Try it: Check each line of the material below, and copy it if it holds the string "inception".

Extracted entries:
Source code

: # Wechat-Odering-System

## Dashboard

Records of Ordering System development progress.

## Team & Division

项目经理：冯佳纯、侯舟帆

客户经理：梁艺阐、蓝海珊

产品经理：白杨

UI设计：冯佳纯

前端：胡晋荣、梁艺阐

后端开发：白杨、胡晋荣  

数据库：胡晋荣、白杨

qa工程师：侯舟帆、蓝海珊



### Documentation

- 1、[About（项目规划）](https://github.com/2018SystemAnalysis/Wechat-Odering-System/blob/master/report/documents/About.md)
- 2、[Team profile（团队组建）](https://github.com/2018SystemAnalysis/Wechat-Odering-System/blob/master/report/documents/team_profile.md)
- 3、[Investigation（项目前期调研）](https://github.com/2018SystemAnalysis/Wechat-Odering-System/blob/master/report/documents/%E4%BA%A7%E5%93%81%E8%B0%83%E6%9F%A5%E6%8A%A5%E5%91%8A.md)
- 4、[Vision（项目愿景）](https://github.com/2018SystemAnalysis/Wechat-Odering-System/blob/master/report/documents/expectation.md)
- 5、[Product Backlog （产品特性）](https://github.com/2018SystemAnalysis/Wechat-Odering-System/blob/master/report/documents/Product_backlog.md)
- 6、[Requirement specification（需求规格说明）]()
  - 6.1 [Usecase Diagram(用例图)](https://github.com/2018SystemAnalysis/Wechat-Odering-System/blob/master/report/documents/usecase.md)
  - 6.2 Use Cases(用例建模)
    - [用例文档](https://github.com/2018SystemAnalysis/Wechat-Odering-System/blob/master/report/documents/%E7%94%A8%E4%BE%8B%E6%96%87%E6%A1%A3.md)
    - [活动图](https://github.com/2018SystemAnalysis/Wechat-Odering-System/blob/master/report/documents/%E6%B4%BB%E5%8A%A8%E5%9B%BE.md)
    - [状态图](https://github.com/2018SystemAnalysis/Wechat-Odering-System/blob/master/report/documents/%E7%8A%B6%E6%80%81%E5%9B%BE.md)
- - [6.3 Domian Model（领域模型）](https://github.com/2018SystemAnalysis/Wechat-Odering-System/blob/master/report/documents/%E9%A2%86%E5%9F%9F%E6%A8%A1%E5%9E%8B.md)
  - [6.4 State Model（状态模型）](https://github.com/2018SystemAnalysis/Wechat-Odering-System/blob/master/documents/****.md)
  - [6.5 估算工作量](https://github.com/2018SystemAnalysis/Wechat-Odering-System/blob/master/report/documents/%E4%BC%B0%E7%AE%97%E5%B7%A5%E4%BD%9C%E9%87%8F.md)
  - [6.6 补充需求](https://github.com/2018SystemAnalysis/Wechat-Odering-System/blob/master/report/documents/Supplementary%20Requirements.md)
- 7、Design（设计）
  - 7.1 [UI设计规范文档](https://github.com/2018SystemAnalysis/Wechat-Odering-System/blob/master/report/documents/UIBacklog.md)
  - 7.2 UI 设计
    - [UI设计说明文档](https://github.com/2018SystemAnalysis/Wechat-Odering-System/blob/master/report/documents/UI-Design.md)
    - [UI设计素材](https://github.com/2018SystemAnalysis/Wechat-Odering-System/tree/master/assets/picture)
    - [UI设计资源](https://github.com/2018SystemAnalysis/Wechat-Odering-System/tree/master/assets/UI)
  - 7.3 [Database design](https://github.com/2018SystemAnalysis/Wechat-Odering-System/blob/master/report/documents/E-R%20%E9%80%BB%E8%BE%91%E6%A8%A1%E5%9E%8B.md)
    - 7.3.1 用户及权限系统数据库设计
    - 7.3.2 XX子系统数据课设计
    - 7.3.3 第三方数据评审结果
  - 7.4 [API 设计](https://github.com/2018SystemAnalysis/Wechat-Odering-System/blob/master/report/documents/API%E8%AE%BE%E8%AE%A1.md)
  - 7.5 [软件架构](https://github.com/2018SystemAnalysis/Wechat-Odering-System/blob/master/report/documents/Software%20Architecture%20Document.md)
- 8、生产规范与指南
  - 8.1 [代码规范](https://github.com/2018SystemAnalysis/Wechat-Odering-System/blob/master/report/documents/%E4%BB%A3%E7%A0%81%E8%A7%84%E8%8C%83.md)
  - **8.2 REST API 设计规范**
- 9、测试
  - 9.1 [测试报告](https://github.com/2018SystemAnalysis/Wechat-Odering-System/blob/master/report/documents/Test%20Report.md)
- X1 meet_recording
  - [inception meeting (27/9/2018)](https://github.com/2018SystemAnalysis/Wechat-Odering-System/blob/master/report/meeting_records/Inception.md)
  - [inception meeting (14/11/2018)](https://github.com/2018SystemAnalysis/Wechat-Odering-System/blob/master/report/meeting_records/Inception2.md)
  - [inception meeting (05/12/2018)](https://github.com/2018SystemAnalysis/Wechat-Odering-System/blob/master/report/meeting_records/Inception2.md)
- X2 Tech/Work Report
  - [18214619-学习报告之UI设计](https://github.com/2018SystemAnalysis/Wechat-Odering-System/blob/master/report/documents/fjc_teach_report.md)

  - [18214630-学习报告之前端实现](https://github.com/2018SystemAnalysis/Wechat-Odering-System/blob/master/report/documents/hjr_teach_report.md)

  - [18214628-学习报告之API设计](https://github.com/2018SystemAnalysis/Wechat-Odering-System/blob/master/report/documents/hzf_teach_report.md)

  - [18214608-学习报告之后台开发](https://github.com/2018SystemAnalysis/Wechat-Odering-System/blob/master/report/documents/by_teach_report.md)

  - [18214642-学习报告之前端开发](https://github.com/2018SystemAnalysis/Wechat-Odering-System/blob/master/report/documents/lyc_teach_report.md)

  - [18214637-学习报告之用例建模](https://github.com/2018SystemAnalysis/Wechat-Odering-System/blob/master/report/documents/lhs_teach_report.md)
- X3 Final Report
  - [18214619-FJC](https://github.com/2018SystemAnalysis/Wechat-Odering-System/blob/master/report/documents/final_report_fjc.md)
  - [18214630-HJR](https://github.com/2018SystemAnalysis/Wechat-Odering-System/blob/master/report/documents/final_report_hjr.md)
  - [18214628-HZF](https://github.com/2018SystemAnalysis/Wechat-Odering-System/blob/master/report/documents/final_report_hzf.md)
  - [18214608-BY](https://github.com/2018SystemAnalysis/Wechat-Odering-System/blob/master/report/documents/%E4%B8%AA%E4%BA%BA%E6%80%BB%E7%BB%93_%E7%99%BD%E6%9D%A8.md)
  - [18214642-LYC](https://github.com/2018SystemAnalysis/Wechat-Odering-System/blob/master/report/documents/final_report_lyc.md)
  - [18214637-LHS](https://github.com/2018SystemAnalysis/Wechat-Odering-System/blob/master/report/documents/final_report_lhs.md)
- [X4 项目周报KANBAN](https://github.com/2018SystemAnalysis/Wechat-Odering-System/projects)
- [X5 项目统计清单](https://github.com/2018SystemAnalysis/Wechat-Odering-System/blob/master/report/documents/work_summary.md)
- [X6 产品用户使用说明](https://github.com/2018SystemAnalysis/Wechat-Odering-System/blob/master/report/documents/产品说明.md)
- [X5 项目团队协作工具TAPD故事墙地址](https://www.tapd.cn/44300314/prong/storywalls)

Written response:
  - [inception meeting (27/9/2018)](https://github.com/2018SystemAnalysis/Wechat-Odering-System/blob/master/report/meeting_records/Inception.md)
  - [inception meeting (14/11/2018)](https://github.com/2018SystemAnalysis/Wechat-Odering-System/blob/master/report/meeting_records/Inception2.md)
  - [inception meeting (05/12/2018)](https://github.com/2018SystemAnalysis/Wechat-Odering-System/blob/master/report/meeting_records/Inception2.md)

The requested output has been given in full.